Talking about innovation is easy. The real challenge is managing and supporting innovation in a modern corporate environment.
Hunter Jones is the CIO at Houston-based Cameron, a leading provider of flow equipment products, systems and services to worldwide oil, gas and process industries. I had a great conversation with him last week, and we spoke mostly about the key role of IT in facilitating innovation across the enterprise. Here’s a brief summary of what he told me:
Innovation is critical because you always want to be a step ahead. You’re always looking over the next horizon and trying to figure out where you need to be. A large part of my role is helping the company prepare for the future.
The role of IT is providing innovation for the business. Sometimes that means helping the business decide where innovation can have the most impact. Some areas of the business can benefit more from innovation than others. Everyone can’t be at the head of the class. That would be impractical.
In IT, we established innovation committees for our key business process areas – engineering, finance, sales, operations, supply chain, aftermarket, etc. Each committee is “sponsored” by an executive from a different part of the enterprise. That creates healthy levels of commitment, participation and buy-in.
The committees present their ideas quarterly to my executive steering committee. That ensures that we’re all on the same page in terms of priorities. The net result is that we bring innovation to the business more quickly, and with greater confidence.
Within the context of the innovation committees, IT serves as coach and facilitator to the business areas. The committees themselves form a practical framework for an enterprise-wide collaborative process that inspires trust. Higher levels of trust help the enterprise to move forward with greater speed, agility and confidence. Put all of that together and you have a competitive advantage.
The innovation process described by Hunter seems especially practical for large companies serving rapidly evolving global markets. One of the prime values of his approach is that its focus is more on the management of technology than on technology itself. As Hunter says, “It’s about IT bringing innovation to the business.”
I’m delighted that Hunter took the time to share his insight and his experiences.
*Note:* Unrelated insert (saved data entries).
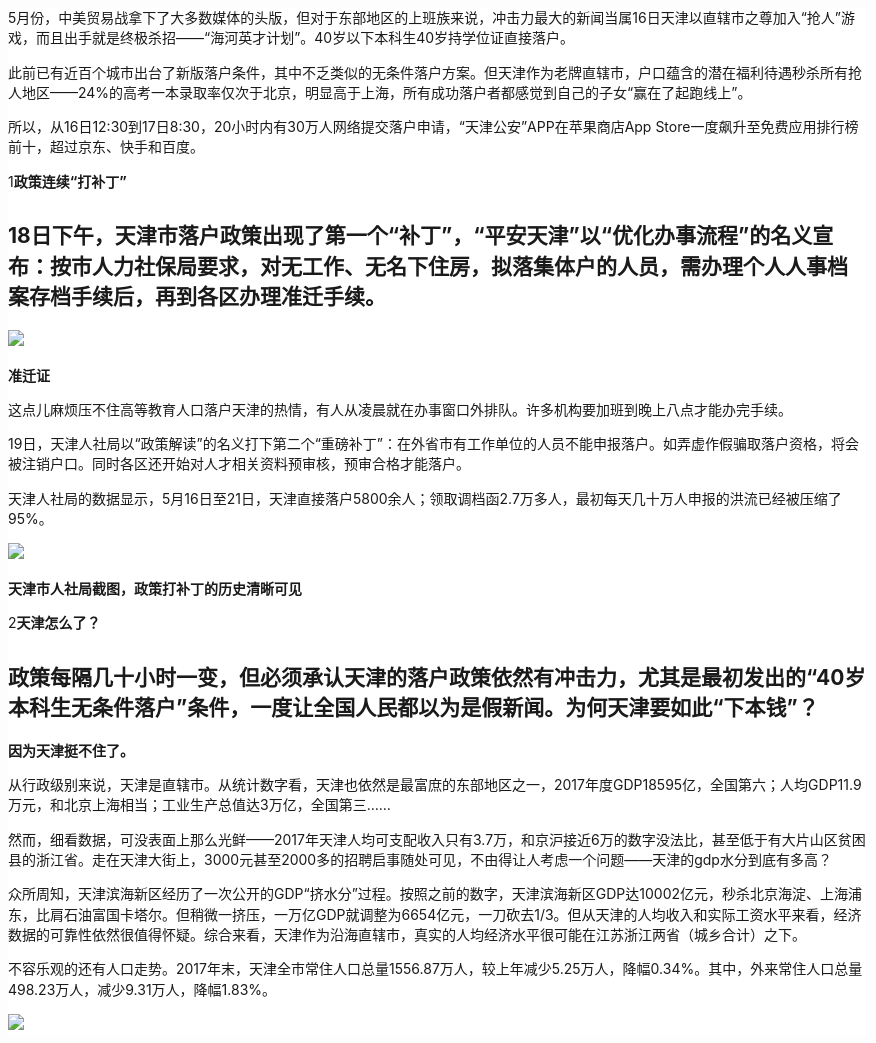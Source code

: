 5月份，中美贸易战拿下了大多数媒体的头版，但对于东部地区的上班族来说，冲击力最大的新闻当属16日天津以直辖市之尊加入“抢人”游戏，而且出手就是终极杀招——“海河英才计划”。40岁以下本科生40岁持学位证直接落户。

 

此前已有近百个城市出台了新版落户条件，其中不乏类似的无条件落户方案。但天津作为老牌直辖市，户口蕴含的潜在福利待遇秒杀所有抢人地区——24%的高考一本录取率仅次于北京，明显高于上海，所有成功落户者都感觉到自己的子女“赢在了起跑线上”。

 

所以，从16日12:30到17日8:30，20小时内有30万人网络提交落户申请，“天津公安”APP在苹果商店App Store一度飙升至免费应用排行榜前十，超过京东、快手和百度。

1**政策连续“打补丁”**
## 

## 18日下午，天津市落户政策出现了第一个“补丁”，“平安天津”以“优化办事流程”的名义宣布：按市人力社保局要求，对无工作、无名下住房，拟落集体户的人员，需办理个人人事档案存档手续后，再到各区办理准迁手续。

![](http://public.iwangpo.com/FiBLrQyez6SyO5a8DFfEn5WT9Wbh.jpg?imageView2/2/w/600)

**准迁证**

 

这点儿麻烦压不住高等教育人口落户天津的热情，有人从凌晨就在办事窗口外排队。许多机构要加班到晚上八点才能办完手续。

 

19日，天津人社局以“政策解读”的名义打下第二个“重磅补丁”：在外省市有工作单位的人员不能申报落户。如弄虚作假骗取落户资格，将会被注销户口。同时各区还开始对人才相关资料预审核，预审合格才能落户。

 

天津人社局的数据显示，5月16日至21日，天津直接落户5800余人；领取调档函2.7万多人，最初每天几十万人申报的洪流已经被压缩了95%。

 

![](http://public.iwangpo.com/Fri04u9aOxQk_4PrScbjEGwwiMJP.jpg?imageView2/2/w/600)

**天津市人社局截图，政策打补丁的历史清晰可见**

 
2**天津怎么了？**
## 

## 政策每隔几十小时一变，但必须承认天津的落户政策依然有冲击力，尤其是最初发出的“40岁本科生无条件落户”条件，一度让全国人民都以为是假新闻。为何天津要如此“下本钱”？

 

**因为天津挺不住了。**

从行政级别来说，天津是直辖市。从统计数字看，天津也依然是最富庶的东部地区之一，2017年度GDP18595亿，全国第六；人均GDP11.9万元，和北京上海相当；工业生产总值达3万亿，全国第三……

然而，细看数据，可没表面上那么光鲜——2017年天津人均可支配收入只有3.7万，和京沪接近6万的数字没法比，甚至低于有大片山区贫困县的浙江省。走在天津大街上，3000元甚至2000多的招聘启事随处可见，不由得让人考虑一个问题——天津的gdp水分到底有多高？

众所周知，天津滨海新区经历了一次公开的GDP“挤水分”过程。按照之前的数字，天津滨海新区GDP达10002亿元，秒杀北京海淀、上海浦东，比肩石油富国卡塔尔。但稍微一挤压，一万亿GDP就调整为6654亿元，一刀砍去1/3。但从天津的人均收入和实际工资水平来看，经济数据的可靠性依然很值得怀疑。综合来看，天津作为沿海直辖市，真实的人均经济水平很可能在江苏浙江两省（城乡合计）之下。

不容乐观的还有人口走势。2017年末，天津全市常住人口总量1556.87万人，较上年减少5.25万人，降幅0.34%。其中，外来常住人口总量498.23万人，减少9.31万人，降幅1.83%。

 

![](http://public.iwangpo.com/FlanX4d7bmmJUpW4iXNxEKaL_hqg.jpg?imageView2/2/w/600)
Hunter, some of the challenges that I’ve seen are that functional system users often don’t have visibility to and an understanding of the business process that they are a part of such that when it comes time to describe new things that they want, the improvements can often pertain to how to make ther jobs easier and sometimes not how to improve the performance of the operation, business and customer experience. Making jobs easier is a good thing from a productivity and quality of life perspective, but a broader view can also be a real contributor as well. I particularly like the DMAIC process included within the Six Sigma methodology for assuring that Business Goals get connected to process outputs, processes, inputs and suppliers and that root causes of critical performance measures get addressed. I’m also a huge fan of LEAN that accomodates a similar analysis approach but with much less analytical requirements. I guess what I’m saying is that IT & Process Improvement Methods can work well together for high impact results.